Saved entries:
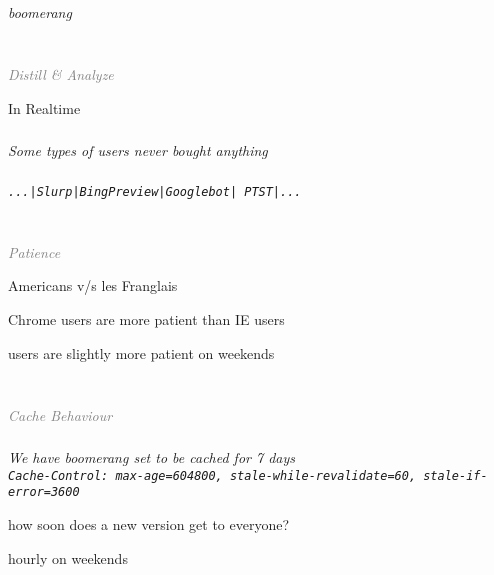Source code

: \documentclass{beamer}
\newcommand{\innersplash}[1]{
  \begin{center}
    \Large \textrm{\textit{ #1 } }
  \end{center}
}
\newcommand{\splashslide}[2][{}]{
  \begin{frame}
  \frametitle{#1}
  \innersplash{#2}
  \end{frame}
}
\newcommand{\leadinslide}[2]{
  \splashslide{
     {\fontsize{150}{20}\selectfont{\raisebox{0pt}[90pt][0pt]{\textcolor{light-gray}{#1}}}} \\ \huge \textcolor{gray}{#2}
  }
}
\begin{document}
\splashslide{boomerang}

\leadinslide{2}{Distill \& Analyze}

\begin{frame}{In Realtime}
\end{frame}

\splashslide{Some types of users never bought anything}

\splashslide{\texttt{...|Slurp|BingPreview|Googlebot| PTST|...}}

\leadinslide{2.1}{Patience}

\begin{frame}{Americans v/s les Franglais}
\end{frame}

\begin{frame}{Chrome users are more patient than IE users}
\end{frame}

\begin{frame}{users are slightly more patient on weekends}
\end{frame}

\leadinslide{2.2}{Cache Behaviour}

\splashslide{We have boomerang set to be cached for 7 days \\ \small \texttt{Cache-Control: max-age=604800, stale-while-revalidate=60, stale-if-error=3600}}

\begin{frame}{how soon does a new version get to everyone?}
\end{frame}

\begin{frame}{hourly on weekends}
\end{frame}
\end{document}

---

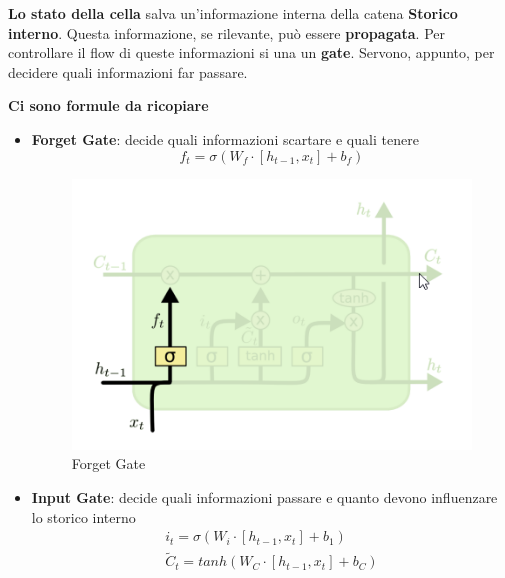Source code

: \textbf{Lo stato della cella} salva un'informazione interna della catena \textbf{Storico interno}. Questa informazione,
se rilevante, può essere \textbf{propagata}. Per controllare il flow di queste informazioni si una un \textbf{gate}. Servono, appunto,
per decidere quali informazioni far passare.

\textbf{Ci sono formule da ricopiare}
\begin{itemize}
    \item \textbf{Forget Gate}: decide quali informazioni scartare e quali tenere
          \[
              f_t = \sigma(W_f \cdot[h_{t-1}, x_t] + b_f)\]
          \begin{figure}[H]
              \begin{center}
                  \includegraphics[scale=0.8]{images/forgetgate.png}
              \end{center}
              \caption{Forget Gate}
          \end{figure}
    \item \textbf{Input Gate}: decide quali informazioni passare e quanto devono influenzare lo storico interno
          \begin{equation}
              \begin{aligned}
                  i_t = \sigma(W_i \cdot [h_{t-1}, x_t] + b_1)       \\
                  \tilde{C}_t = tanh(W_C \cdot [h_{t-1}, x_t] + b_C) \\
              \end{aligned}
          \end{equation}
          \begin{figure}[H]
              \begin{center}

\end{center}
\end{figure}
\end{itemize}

• _About this task_: Among the entries above, how many lines include the word "Cache"? Reply with the number only.

• _Response to this task_: 2